[SOURCE DATA Boundary: Start]

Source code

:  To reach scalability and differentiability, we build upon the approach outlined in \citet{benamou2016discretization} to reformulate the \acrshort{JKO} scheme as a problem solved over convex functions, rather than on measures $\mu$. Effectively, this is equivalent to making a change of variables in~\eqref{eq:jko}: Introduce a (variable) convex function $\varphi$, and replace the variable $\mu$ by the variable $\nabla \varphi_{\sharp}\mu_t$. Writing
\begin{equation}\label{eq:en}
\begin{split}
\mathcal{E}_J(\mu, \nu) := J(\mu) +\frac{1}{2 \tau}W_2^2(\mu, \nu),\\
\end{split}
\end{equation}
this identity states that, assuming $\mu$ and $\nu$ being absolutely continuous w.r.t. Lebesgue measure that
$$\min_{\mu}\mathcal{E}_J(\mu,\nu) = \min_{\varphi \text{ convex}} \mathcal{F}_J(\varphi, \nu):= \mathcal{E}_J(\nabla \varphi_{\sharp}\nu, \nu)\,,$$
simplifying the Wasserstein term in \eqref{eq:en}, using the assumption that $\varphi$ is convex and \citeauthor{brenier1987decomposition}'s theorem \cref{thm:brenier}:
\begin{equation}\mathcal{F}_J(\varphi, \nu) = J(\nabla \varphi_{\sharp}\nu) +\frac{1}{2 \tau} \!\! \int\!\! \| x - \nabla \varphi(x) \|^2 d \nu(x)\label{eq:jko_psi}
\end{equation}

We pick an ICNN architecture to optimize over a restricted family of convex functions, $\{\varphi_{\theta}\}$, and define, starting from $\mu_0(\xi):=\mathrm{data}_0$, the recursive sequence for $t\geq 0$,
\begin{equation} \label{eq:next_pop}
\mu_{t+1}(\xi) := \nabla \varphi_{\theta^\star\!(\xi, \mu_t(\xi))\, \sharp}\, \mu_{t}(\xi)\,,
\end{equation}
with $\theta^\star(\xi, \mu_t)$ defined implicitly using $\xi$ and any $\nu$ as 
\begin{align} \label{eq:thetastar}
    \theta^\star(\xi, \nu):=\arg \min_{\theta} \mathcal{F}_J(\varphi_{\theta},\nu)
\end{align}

[SOURCE DATA Boundary: End]

▶ ABOUT THIS TASK
Only the lines from the one that contains "We pick an ICNN" to the end of the entries above should be given again, exactly and in full.

▶ RESULT BELOW
We pick an ICNN architecture to optimize over a restricted family of convex functions, $\{\varphi_{\theta}\}$, and define, starting from $\mu_0(\xi):=\mathrm{data}_0$, the recursive sequence for $t\geq 0$,
\begin{equation} \label{eq:next_pop}
\mu_{t+1}(\xi) := \nabla \varphi_{\theta^\star\!(\xi, \mu_t(\xi))\, \sharp}\, \mu_{t}(\xi)\,,
\end{equation}
with $\theta^\star(\xi, \mu_t)$ defined implicitly using $\xi$ and any $\nu$ as 
\begin{align} \label{eq:thetastar}
    \theta^\star(\xi, \nu):=\arg \min_{\theta} \mathcal{F}_J(\varphi_{\theta},\nu)
\end{align}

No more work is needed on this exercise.